Sarà per l'età, per il minimalismo digitale, o per entrambi, ma anche il compleanno ha assunto un aspetto diverso.
Da più di un anno non ci sono i social a ricordarlo a tutti e ieri ho volutamente omesso di farne menzione nello status WhatsApp, unico vezzo pseudo social che ancora uso. Ma con parsimonia, e non è detto che non mi liberi presto anche di quello.
Questo 25 agosto per me si è tradotto in un cellulare non più tempestato di notifiche che attirano l'attenzione per:
Auguriii!!!🎂
Augurissimi!!!🎂🥳🎈🎁
Tanti ma tanti auguriii!!!🎂🎁🎈🎉🥳🥂
Tanti ma che dico tanti, tantissimissimi augurissimi!!!🎂🥂🎈🎉🥳🎁🍾🥳🎉...
E giù tortine, pacchettini, fiocchettini, palloncini e cotillon che la tua mente dimentica nello stesso istante in cui vi si è posato distrattamente sopra lo sguardo.
Un attimo. Uno sguardo.
Un altro attimo. Un altro sguardo.
Già che ci sei, che non la dai un'occhiata a FB una a IG, a Tiktok e...
E ti ritrovi a fine giornata esausto, con la testa intasata da informazioni che non ti servono, che non ricordi e che non ti hanno toccato il cuore.
Ieri invece il bacio ricevuto da mia moglie a mezzanotte, il caffè a letto al risveglio, i "Tanti auguri" cantati da mia figlia al telefono prima di andare all'università, haivoglia se mi hanno toccato il cuore e bastava pensarci ogni tanto durante la piena giornata di lavoro, per sentirmi felicemente amato.

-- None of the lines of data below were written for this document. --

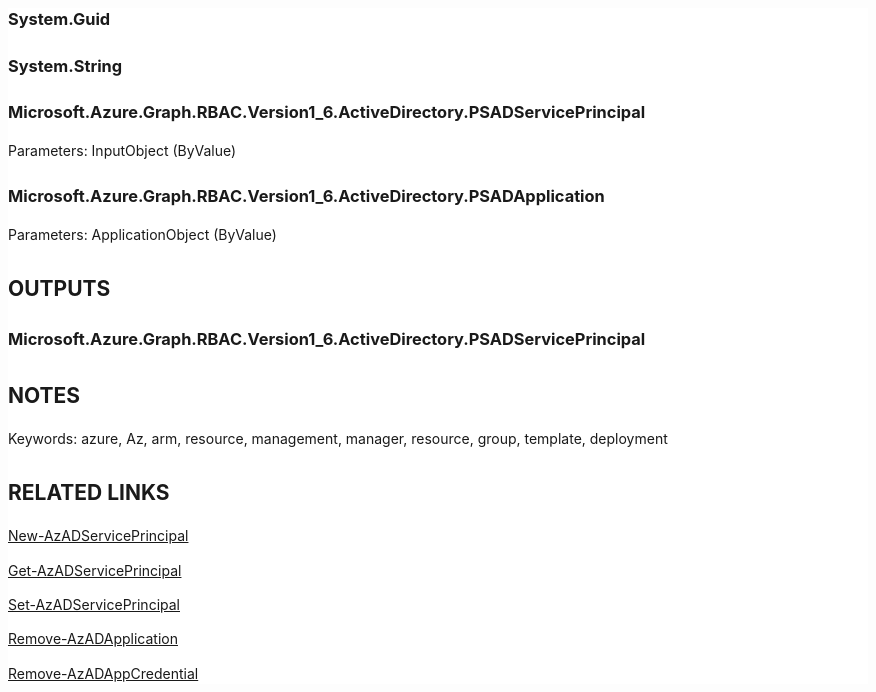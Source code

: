 ### System.Guid

### System.String

### Microsoft.Azure.Graph.RBAC.Version1_6.ActiveDirectory.PSADServicePrincipal
Parameters: InputObject (ByValue)

### Microsoft.Azure.Graph.RBAC.Version1_6.ActiveDirectory.PSADApplication
Parameters: ApplicationObject (ByValue)

## OUTPUTS

### Microsoft.Azure.Graph.RBAC.Version1_6.ActiveDirectory.PSADServicePrincipal

## NOTES
Keywords: azure, Az, arm, resource, management, manager, resource, group, template, deployment

## RELATED LINKS

[New-AzADServicePrincipal](./New-AzADServicePrincipal.md)

[Get-AzADServicePrincipal](./Get-AzADServicePrincipal.md)

[Set-AzADServicePrincipal](./Set-AzADServicePrincipal.md)

[Remove-AzADApplication](./Remove-AzADApplication.md)

[Remove-AzADAppCredential](./Remove-AzADAppCredential.md)
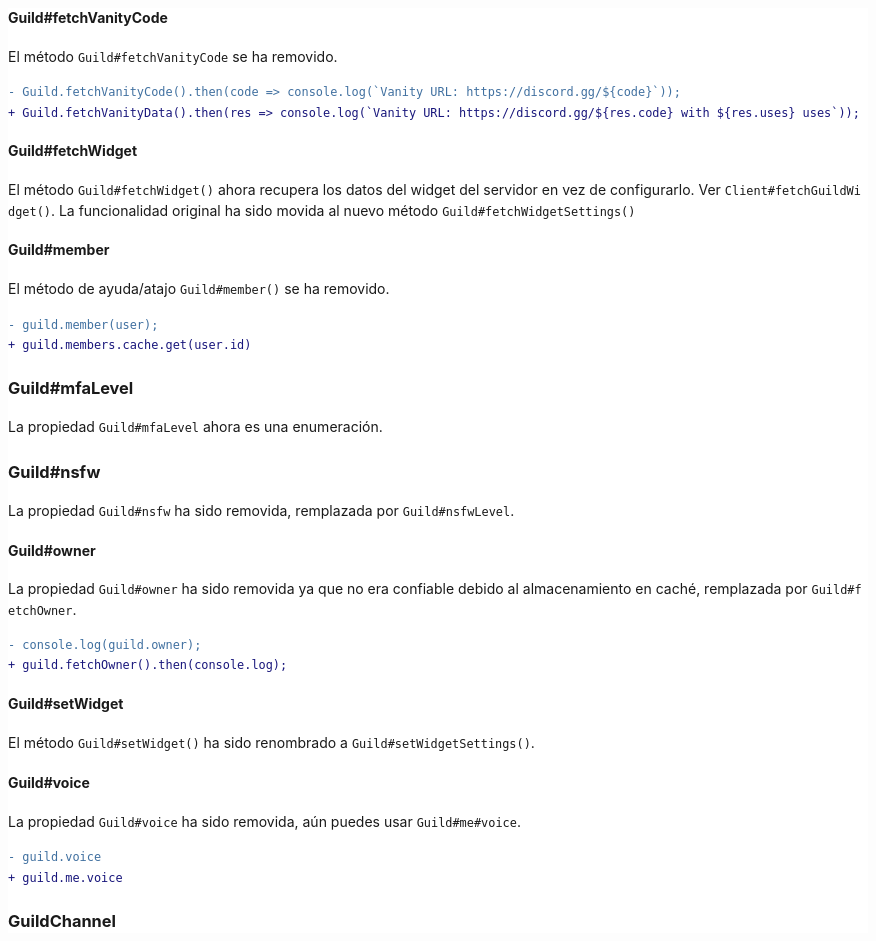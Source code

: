 #### Guild#fetchVanityCode

El método `Guild#fetchVanityCode` se ha removido.

```diff
- Guild.fetchVanityCode().then(code => console.log(`Vanity URL: https://discord.gg/${code}`));
+ Guild.fetchVanityData().then(res => console.log(`Vanity URL: https://discord.gg/${res.code} with ${res.uses} uses`));
```

#### Guild#fetchWidget

El método `Guild#fetchWidget()` ahora recupera los datos del widget del servidor en vez de configurarlo. Ver `Client#fetchGuildWidget()`.
La funcionalidad original ha sido movida al nuevo método `Guild#fetchWidgetSettings()`

#### Guild#member

El método de ayuda/atajo `Guild#member()` se ha removido.

```diff
- guild.member(user);
+ guild.members.cache.get(user.id)
```

### Guild#mfaLevel

La propiedad `Guild#mfaLevel` ahora es una enumeración.

### Guild#nsfw

La propiedad `Guild#nsfw` ha sido removida, remplazada por `Guild#nsfwLevel`.

#### Guild#owner

La propiedad `Guild#owner` ha sido removida ya que no era confiable debido al almacenamiento en caché, remplazada por `Guild#fetchOwner`.

```diff
- console.log(guild.owner);
+ guild.fetchOwner().then(console.log);
```

#### Guild#setWidget

El método `Guild#setWidget()` ha sido renombrado a `Guild#setWidgetSettings()`.

#### Guild#voice

La propiedad `Guild#voice` ha sido removida, aún puedes usar `Guild#me#voice`.

```diff
- guild.voice
+ guild.me.voice
```

### GuildChannel

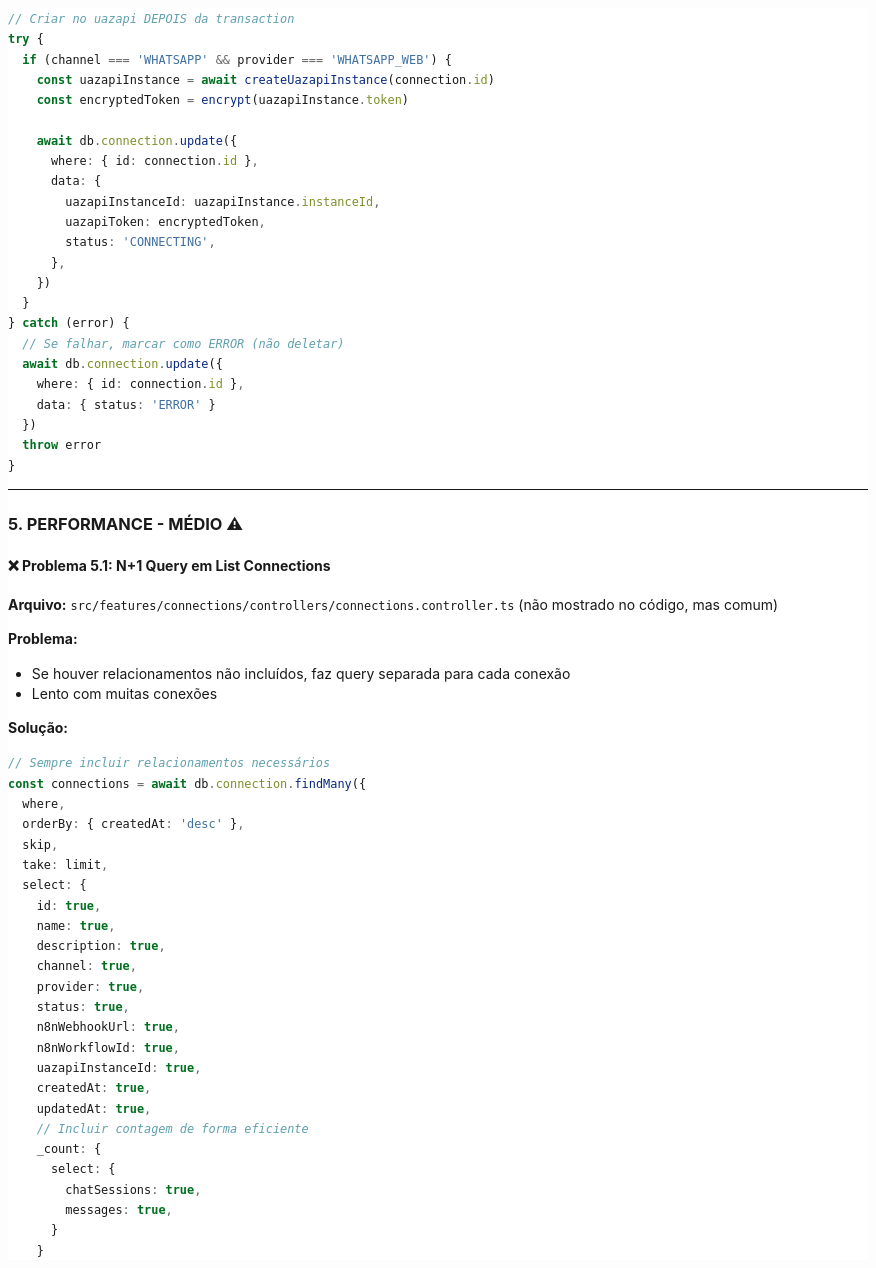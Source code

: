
 ```typescript
// Criar no uazapi DEPOIS da transaction
try {
  if (channel === 'WHATSAPP' && provider === 'WHATSAPP_WEB') {
    const uazapiInstance = await createUazapiInstance(connection.id)
    const encryptedToken = encrypt(uazapiInstance.token)

    await db.connection.update({
      where: { id: connection.id },
      data: {
        uazapiInstanceId: uazapiInstance.instanceId,
        uazapiToken: encryptedToken,
        status: 'CONNECTING',
      },
    })
  }
} catch (error) {
  // Se falhar, marcar como ERROR (não deletar)
  await db.connection.update({
    where: { id: connection.id },
    data: { status: 'ERROR' }
  })
  throw error
}
```

---

### **5. PERFORMANCE - MÉDIO** ⚠️

#### ❌ **Problema 5.1: N+1 Query em List Connections**
**Arquivo:** `src/features/connections/controllers/connections.controller.ts` (não mostrado no código, mas comum)

**Problema:**
- Se houver relacionamentos não incluídos, faz query separada para cada conexão
- Lento com muitas conexões

**Solução:**
```typescript
// Sempre incluir relacionamentos necessários
const connections = await db.connection.findMany({
  where,
  orderBy: { createdAt: 'desc' },
  skip,
  take: limit,
  select: {
    id: true,
    name: true,
    description: true,
    channel: true,
    provider: true,
    status: true,
    n8nWebhookUrl: true,
    n8nWorkflowId: true,
    uazapiInstanceId: true,
    createdAt: true,
    updatedAt: true,
    // Incluir contagem de forma eficiente
    _count: {
      select: {
        chatSessions: true,
        messages: true,
      }
    }
```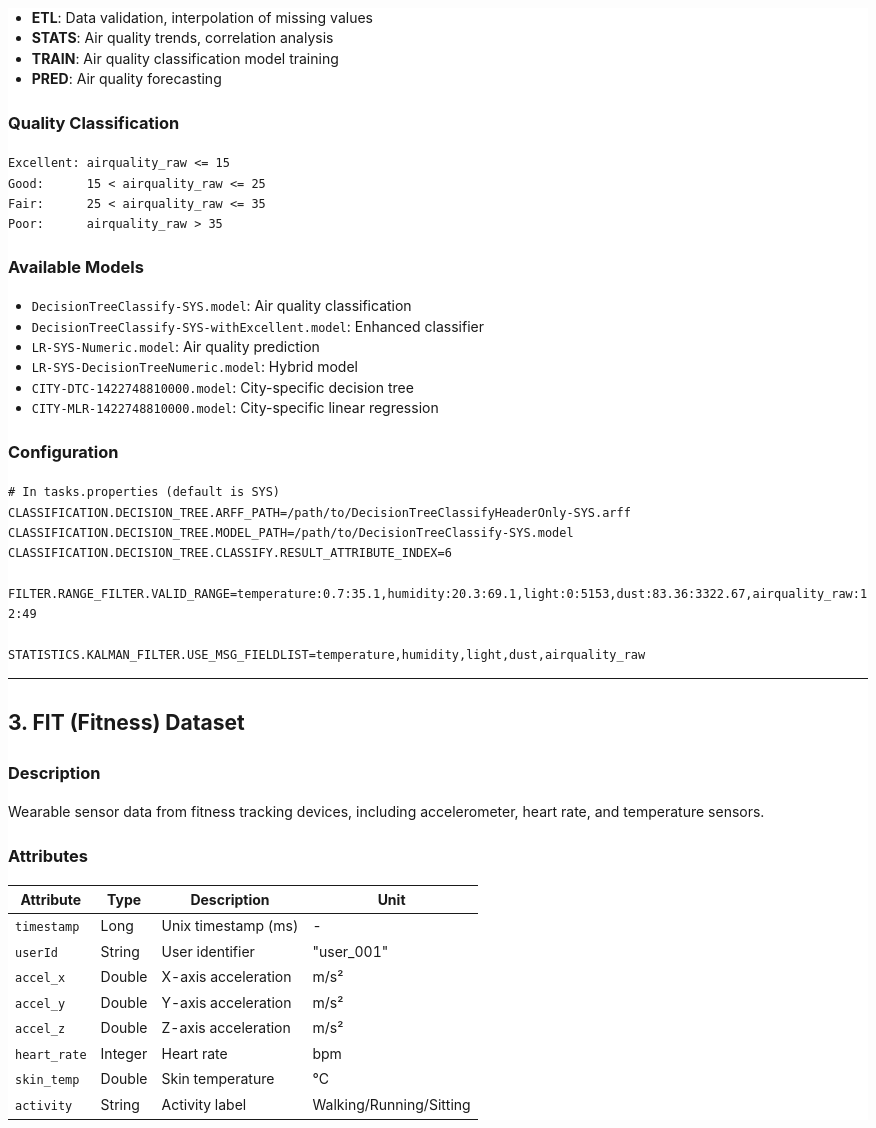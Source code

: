 - **ETL**: Data validation, interpolation of missing values
- **STATS**: Air quality trends, correlation analysis
- **TRAIN**: Air quality classification model training
- **PRED**: Air quality forecasting

### Quality Classification

```
Excellent: airquality_raw <= 15
Good:      15 < airquality_raw <= 25
Fair:      25 < airquality_raw <= 35
Poor:      airquality_raw > 35
```

### Available Models

- `DecisionTreeClassify-SYS.model`: Air quality classification
- `DecisionTreeClassify-SYS-withExcellent.model`: Enhanced classifier
- `LR-SYS-Numeric.model`: Air quality prediction
- `LR-SYS-DecisionTreeNumeric.model`: Hybrid model
- `CITY-DTC-1422748810000.model`: City-specific decision tree
- `CITY-MLR-1422748810000.model`: City-specific linear regression

### Configuration

```properties
# In tasks.properties (default is SYS)
CLASSIFICATION.DECISION_TREE.ARFF_PATH=/path/to/DecisionTreeClassifyHeaderOnly-SYS.arff
CLASSIFICATION.DECISION_TREE.MODEL_PATH=/path/to/DecisionTreeClassify-SYS.model
CLASSIFICATION.DECISION_TREE.CLASSIFY.RESULT_ATTRIBUTE_INDEX=6

FILTER.RANGE_FILTER.VALID_RANGE=temperature:0.7:35.1,humidity:20.3:69.1,light:0:5153,dust:83.36:3322.67,airquality_raw:12:49

STATISTICS.KALMAN_FILTER.USE_MSG_FIELDLIST=temperature,humidity,light,dust,airquality_raw
```

---

## 3. FIT (Fitness) Dataset

### Description

Wearable sensor data from fitness tracking devices, including accelerometer, heart rate, and temperature sensors.

### Attributes

| Attribute | Type | Description | Unit |
|-----------|------|-------------|------|
| `timestamp` | Long | Unix timestamp (ms) | - |
| `userId` | String | User identifier | "user_001" |
| `accel_x` | Double | X-axis acceleration | m/s² |
| `accel_y` | Double | Y-axis acceleration | m/s² |
| `accel_z` | Double | Z-axis acceleration | m/s² |
| `heart_rate` | Integer | Heart rate | bpm |
| `skin_temp` | Double | Skin temperature | °C |
| `activity` | String | Activity label | Walking/Running/Sitting |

Poi sono arrivate quattro telefonate di persone care, alcuni messaggi di altre che fanno comunque parte della mia vita; le piacevoli conferme che ti scaldano il cuore.
E poi alcuni messaggini delle persone che anche se non vedi spesso, o non vedi più, ogni anno se ne ricordano. Magari perché coincide col compleanno del figlio, o perché è vicino al suo, o perché sono boomer che se lo sono scritto in agenda, o perché hanno buona memoria, e comunque se lo ricordano. Fanno piacere anche quelli.
Una cena coi familiari e gli amici di sempre, chiacchiere che non hanno bisogno di foto per i social. Una bella mangiata con scherzi e sfottò, risate e conversazioni interessanti e alla fine, ho pensato che forse il regalo più bello di questo compleanno fosse proprio lì: nell'assenza di tutto ciò che, normalmente, pretende la nostra attenzione.
E nella spontaneità di azioni che non fossero al servizio di algoritmi pronti a catalogarle per il profitto di grandi aziende. Il cellulare, infatti, giaceva in silenzio sul comodino, e non mi è mancato mai.
Perché il minimalismo digitale, ma anche il tempo e l'età, mi stanno insegnando a chiedermi sempre più spesso cosa ci stiamo perdendo quando fissiamo uno schermo e a gustarmi il momento presente.